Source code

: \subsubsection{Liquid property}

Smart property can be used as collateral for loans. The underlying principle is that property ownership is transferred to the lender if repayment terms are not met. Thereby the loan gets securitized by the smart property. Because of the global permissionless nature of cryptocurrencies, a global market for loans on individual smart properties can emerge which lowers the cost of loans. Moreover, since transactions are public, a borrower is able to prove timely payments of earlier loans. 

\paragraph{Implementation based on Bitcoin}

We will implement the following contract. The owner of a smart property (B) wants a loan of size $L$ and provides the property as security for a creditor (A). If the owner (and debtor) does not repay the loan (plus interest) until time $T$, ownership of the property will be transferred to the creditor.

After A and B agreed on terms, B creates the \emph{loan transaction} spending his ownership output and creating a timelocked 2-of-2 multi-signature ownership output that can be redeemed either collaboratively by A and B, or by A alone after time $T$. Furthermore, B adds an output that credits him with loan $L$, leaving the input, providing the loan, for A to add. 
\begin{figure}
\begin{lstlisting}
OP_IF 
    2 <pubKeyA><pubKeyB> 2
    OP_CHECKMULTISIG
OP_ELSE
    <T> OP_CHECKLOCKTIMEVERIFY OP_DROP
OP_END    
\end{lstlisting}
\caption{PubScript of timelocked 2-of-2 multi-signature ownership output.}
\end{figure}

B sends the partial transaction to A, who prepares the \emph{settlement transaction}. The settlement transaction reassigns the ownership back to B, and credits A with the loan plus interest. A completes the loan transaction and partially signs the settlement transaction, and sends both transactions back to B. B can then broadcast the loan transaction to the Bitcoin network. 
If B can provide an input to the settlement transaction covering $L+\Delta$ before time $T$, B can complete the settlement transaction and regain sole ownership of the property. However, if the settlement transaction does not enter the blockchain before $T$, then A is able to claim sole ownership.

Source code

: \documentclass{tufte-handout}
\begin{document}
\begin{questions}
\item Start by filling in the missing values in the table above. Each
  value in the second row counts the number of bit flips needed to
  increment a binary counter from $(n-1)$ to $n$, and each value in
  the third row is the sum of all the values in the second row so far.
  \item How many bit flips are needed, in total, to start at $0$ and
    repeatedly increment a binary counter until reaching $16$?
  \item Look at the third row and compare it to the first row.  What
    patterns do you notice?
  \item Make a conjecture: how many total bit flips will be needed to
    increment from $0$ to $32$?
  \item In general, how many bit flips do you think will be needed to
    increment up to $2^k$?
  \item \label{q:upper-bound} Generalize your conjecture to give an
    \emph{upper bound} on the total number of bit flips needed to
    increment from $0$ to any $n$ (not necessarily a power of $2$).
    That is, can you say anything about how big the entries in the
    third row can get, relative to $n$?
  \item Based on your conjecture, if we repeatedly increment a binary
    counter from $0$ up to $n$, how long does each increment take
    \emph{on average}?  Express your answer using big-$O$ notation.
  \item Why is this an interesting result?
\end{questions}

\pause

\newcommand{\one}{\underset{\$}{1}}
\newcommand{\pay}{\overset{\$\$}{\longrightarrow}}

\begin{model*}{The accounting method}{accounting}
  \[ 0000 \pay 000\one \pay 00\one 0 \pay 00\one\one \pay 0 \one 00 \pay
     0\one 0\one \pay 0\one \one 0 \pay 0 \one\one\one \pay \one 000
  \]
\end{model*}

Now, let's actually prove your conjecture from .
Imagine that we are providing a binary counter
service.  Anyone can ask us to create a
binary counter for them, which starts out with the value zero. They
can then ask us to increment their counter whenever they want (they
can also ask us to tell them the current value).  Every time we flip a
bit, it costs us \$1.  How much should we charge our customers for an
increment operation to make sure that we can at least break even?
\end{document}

══════════

Where a line contains the word "until", copy that line from the listing above.

ANSWER AREA
We will implement the following contract. The owner of a smart property (B) wants a loan of size $L$ and provides the property as security for a creditor (A). If the owner (and debtor) does not repay the loan (plus interest) until time $T$, ownership of the property will be transferred to the creditor.
    repeatedly increment a binary counter until reaching $16$?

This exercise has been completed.